Menurut hemat saya sebagai seorang geosaintis muda, kalimat yang dilontarkan Menteri ESDM kurang tepat, malahan menjadi meremehkan Lembaga yang berada di bawah Kementerian ESDM sendiri yakni Pusat Vulkanologi dan Mitigasi Bencana Geologi (PVMBG), serta mengecilkan profesi seorang ahli vulkanologi atau penjaga gunungapi atau pengamat gunungapi. Di Negara Jepang dan beberapa negara lain justru seorang ahli Vulkanologi atau pengamat gunungapi sangat dihargai karena keilmuannya dan pengabdiannya untuk khalayak ramai. Kenapa di Indonesia malah diremehin sama Menteri yang bertanggung jawab?

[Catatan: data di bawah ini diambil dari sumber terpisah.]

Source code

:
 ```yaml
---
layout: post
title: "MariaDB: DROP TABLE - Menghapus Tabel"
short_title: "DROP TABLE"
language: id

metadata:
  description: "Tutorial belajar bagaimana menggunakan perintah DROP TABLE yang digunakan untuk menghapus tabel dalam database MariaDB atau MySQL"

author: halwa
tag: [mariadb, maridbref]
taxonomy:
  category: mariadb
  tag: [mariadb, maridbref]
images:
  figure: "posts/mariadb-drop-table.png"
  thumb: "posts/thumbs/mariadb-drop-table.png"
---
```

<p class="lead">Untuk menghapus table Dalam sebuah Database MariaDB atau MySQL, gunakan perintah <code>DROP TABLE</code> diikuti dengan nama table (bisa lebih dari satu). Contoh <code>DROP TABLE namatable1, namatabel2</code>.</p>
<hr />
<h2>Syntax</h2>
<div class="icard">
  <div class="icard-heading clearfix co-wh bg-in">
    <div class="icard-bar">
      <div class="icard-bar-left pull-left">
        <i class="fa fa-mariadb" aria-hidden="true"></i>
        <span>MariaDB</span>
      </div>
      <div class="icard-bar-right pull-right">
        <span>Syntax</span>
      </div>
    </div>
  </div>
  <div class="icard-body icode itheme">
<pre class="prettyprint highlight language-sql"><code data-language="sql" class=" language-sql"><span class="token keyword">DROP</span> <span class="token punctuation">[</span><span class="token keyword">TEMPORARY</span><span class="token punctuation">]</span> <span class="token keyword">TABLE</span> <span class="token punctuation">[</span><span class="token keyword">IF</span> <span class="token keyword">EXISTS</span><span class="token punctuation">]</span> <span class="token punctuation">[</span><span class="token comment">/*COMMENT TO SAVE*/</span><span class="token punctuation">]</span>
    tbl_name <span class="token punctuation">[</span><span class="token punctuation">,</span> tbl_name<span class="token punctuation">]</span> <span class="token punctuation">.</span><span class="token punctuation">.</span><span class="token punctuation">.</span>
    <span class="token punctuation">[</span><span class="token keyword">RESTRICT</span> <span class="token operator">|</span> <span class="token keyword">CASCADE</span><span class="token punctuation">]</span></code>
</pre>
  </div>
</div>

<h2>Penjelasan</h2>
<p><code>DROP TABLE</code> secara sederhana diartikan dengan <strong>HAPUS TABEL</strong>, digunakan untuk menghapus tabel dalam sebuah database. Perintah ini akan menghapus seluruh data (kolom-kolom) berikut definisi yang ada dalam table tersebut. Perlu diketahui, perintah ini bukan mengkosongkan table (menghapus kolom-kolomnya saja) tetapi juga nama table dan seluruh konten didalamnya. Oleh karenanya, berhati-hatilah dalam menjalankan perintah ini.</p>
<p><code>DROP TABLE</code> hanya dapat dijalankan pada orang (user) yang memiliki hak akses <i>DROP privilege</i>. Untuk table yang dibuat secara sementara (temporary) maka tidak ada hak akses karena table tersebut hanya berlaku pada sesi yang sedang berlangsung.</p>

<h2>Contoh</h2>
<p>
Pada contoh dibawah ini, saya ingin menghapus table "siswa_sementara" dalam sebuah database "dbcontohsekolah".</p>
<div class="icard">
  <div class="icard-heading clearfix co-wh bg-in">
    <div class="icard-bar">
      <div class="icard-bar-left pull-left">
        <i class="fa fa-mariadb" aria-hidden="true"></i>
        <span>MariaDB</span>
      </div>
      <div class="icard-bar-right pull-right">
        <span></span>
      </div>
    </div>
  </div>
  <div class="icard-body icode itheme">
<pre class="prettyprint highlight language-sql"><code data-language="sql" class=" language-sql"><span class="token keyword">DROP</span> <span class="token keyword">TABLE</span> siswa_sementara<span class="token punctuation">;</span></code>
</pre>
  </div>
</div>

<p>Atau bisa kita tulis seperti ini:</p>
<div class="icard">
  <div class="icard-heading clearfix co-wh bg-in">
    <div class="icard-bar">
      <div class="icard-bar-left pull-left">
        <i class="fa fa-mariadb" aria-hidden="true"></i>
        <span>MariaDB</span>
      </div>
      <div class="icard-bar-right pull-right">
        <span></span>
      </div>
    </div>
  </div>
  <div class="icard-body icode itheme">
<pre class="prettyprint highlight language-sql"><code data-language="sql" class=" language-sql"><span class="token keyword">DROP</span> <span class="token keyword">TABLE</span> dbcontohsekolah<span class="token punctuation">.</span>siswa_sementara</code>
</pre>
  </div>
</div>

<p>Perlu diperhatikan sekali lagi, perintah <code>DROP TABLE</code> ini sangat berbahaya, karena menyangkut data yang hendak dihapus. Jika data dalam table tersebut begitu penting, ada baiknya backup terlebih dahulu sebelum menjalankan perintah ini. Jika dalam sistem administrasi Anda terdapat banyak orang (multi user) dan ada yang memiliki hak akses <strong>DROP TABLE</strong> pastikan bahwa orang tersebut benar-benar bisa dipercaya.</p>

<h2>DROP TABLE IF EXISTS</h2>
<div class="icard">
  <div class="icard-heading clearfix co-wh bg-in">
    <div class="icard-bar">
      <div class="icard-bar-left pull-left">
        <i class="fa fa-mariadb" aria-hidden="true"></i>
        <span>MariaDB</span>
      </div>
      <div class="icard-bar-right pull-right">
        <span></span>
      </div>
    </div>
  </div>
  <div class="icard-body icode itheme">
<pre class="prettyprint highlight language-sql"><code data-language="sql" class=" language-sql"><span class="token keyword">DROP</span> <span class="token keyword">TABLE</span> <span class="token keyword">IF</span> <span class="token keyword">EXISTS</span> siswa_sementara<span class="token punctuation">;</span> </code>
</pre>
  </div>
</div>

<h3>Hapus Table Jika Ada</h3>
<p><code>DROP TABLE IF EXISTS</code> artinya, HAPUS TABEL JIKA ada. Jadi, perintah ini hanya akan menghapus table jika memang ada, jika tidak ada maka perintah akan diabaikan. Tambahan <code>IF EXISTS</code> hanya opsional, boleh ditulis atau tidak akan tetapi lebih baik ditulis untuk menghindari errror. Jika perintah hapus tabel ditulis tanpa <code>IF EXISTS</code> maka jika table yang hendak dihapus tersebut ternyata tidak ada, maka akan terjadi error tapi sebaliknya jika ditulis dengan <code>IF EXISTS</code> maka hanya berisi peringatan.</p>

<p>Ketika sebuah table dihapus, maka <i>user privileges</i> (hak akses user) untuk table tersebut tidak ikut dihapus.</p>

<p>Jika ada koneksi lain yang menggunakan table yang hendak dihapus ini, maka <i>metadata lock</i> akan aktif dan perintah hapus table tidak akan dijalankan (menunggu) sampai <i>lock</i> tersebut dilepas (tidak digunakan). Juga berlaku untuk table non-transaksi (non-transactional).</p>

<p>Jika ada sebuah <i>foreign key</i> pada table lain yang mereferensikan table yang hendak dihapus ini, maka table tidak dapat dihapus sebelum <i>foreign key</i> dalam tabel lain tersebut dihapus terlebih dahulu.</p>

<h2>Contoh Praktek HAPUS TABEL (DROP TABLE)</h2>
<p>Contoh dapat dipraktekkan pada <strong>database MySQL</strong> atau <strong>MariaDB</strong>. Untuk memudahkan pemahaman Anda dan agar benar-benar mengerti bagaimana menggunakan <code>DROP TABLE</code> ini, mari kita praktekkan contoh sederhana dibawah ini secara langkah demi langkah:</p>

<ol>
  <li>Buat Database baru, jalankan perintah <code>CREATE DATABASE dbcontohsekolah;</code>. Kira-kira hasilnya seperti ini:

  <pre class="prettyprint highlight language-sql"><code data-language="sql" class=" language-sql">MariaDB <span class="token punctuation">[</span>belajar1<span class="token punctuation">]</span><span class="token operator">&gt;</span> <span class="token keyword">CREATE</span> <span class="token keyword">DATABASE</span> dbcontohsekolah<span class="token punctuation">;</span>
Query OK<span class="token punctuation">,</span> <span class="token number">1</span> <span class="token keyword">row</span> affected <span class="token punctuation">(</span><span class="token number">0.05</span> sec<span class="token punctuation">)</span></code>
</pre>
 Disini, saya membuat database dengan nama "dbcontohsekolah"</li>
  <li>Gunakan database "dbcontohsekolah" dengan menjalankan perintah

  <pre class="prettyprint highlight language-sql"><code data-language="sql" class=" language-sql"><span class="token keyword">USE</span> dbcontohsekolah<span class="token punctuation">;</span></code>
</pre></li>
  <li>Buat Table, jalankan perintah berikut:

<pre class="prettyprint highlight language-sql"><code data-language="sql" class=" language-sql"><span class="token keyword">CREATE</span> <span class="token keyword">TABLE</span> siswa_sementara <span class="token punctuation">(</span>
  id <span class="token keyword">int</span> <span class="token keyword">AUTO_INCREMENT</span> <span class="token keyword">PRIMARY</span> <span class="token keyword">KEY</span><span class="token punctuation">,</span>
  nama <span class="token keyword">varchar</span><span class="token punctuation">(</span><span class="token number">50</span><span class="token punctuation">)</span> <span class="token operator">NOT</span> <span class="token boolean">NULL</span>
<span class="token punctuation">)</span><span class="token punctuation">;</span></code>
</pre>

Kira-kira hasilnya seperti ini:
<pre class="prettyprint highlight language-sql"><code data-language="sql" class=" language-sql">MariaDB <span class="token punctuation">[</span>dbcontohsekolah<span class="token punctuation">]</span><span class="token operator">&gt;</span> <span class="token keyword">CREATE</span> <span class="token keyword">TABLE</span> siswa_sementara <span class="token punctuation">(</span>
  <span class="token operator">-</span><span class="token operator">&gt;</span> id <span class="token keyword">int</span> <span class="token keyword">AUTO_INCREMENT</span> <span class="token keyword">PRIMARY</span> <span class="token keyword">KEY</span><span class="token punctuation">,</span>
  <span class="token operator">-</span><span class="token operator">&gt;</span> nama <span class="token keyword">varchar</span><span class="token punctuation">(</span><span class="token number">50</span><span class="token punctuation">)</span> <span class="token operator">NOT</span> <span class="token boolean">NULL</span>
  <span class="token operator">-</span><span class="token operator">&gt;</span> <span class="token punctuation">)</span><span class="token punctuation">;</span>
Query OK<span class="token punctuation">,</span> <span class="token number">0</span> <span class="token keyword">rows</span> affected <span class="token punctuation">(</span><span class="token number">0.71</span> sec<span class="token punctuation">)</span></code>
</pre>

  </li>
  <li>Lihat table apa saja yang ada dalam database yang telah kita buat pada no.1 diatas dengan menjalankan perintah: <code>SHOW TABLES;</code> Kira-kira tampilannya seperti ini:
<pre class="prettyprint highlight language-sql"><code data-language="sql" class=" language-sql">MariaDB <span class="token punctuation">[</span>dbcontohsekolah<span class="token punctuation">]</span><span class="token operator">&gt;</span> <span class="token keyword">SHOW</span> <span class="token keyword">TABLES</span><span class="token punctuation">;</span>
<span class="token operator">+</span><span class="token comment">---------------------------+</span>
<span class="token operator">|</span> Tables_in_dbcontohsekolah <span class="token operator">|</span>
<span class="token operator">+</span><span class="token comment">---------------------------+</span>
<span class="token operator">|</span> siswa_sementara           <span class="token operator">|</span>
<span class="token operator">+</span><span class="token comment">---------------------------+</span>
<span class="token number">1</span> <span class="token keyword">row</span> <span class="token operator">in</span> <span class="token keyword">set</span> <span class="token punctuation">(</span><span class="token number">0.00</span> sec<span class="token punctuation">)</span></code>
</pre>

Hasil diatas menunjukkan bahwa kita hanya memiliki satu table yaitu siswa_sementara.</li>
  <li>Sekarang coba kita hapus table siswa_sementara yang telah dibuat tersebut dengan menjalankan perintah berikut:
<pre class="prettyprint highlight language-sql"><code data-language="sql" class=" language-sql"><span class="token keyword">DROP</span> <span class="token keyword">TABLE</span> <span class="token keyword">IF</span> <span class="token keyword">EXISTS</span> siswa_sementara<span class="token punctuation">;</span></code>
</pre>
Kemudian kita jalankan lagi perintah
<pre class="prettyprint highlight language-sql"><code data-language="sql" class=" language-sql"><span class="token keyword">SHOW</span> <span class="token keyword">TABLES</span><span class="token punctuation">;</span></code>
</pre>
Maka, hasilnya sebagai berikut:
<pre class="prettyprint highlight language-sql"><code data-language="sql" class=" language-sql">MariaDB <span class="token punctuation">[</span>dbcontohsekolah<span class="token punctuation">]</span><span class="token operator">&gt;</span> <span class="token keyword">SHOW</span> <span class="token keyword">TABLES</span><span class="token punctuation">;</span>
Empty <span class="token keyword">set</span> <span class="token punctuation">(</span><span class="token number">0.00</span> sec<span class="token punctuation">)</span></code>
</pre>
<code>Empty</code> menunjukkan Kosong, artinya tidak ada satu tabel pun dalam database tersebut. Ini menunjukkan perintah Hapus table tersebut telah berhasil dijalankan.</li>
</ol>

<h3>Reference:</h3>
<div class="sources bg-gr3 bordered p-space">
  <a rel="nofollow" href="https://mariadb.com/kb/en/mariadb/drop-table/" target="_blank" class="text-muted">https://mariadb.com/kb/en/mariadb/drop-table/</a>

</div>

Mengingatkan kalian kalau Indonesia adalah Negara yang terbentuk karena tubrukan antar 3 lempeng besar, itulah yang menyebabkan Indonesia memiliki 127 Gunungapi aktif, 295 sesar aktif dan 128 cekungan migas. Kalau tidak ada gunungapi aktif, tidak mungkin Indonesia punya tanah yang subur. Seharusnya Indonesia memiliki banyak ahli vulkanologi/ pengamat gunungapi untuk menjaga tiap-tiap Gunungapi, seperti hal nya di Jepang, 1 Professor untuk 1 Gunungapi. 

Pesan yang ingin saya sampaikan untuk Pak Menteri ESDM Ignasius Jonan adalah:

  1. Jangan pernah meremehkan pekerjaan orang lain, meremehkan pekerjaan seseorang berarti melukai semangat orang untuk berkarya, bagaimana Indonesia mau punya banyak ahli vulkanologi kalau selalu dikecilkan?
  2. Lewat pekerjaan itu (ahli vulkanologi/ pengamat gunungapi/ penjaga gunungapi), Tuhan memberikan mereka berkah, dan dengan meremehkannya berarti anda telah memandang rendah kuasa-Nya
  3. Tidak ada pekerjaan yang pantas dipandang sebelah mata. Seremeh apapun itu, ada waktu dan tenaga yang dikorbankan di dalamnya.
  4. #MenghargaiProfesi, meremehkan seseorang karena pekerjaannya berarti kamu memandang rendah banyak orang yang juga menjalaninya.
  5. Coba lihatlah diri sendiri sebelum meremehkannya. Apakah kamu lebih bermanfaat dari dia dan pekerjaannya?

Maka dari itu saya meminta agar Pak Menteri ESDM bisa lebih #MenghargaiProfesi pengamat gunungapi/ ahli Vulkanologi dan jangan pernah mengecilkan pengamat gunungapi. Ayo perbaiki kata-kata Anda Pak!